## Provided entries
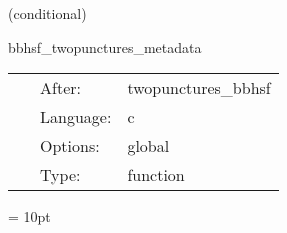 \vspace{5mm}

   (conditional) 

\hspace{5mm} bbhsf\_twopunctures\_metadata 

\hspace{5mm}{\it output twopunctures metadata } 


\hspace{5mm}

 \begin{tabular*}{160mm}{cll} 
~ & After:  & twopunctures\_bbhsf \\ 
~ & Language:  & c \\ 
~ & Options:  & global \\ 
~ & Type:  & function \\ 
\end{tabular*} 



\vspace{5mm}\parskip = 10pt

* * *

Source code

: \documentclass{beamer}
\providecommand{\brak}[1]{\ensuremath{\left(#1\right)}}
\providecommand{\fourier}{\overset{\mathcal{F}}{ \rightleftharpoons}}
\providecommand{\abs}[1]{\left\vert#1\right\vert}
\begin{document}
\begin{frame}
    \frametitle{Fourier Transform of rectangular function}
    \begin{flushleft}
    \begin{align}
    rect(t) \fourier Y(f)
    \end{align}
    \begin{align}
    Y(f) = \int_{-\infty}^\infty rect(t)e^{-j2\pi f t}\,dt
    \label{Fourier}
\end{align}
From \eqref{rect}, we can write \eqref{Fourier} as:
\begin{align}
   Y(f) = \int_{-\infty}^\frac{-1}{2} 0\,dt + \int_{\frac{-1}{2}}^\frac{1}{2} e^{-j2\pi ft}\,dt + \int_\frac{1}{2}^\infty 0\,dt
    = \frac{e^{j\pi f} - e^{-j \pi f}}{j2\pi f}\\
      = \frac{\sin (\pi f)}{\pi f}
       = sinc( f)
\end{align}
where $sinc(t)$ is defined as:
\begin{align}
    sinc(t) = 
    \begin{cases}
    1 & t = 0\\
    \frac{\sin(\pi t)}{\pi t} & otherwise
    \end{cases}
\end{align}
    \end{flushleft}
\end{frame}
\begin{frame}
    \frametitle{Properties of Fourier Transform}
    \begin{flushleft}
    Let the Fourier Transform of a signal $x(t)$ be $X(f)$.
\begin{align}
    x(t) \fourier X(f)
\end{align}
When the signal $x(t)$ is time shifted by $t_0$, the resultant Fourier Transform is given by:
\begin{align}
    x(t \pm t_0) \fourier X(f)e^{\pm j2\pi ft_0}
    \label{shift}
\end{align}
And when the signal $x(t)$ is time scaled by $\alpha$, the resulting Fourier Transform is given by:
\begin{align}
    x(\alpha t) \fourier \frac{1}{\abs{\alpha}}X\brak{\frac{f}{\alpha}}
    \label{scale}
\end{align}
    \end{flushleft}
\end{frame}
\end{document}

* * *

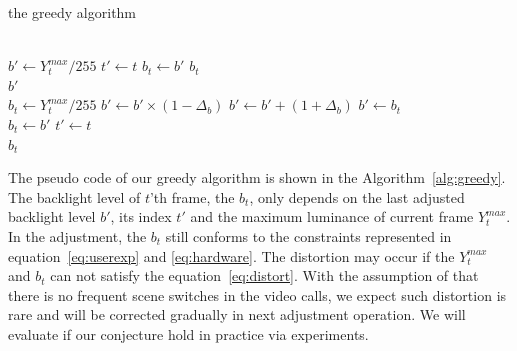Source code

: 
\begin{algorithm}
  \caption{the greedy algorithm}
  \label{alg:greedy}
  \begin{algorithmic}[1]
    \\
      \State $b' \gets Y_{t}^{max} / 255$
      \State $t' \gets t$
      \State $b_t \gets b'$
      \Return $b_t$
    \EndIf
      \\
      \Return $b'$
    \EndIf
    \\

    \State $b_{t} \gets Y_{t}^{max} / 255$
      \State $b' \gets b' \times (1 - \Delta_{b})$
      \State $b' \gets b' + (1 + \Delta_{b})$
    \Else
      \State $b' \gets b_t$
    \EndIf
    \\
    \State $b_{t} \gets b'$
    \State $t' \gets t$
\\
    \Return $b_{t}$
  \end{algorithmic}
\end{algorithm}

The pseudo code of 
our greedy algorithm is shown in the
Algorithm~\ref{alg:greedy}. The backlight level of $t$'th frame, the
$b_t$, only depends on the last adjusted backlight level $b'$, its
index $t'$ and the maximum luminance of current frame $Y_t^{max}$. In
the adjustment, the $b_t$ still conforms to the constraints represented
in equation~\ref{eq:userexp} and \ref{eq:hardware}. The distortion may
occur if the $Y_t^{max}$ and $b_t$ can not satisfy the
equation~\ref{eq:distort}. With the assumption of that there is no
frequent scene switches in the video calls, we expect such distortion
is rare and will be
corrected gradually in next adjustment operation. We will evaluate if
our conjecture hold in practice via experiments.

## Task brief
From the line containing "index $t'$ and" down to the line containing "our conjecture hold" in the material above, reproduce every line exactly, including the two end lines.

## Response area
index $t'$ and the maximum luminance of current frame $Y_t^{max}$. In
the adjustment, the $b_t$ still conforms to the constraints represented
in equation~\ref{eq:userexp} and \ref{eq:hardware}. The distortion may
occur if the $Y_t^{max}$ and $b_t$ can not satisfy the
equation~\ref{eq:distort}. With the assumption of that there is no
frequent scene switches in the video calls, we expect such distortion
is rare and will be
corrected gradually in next adjustment operation. We will evaluate if
our conjecture hold in practice via experiments.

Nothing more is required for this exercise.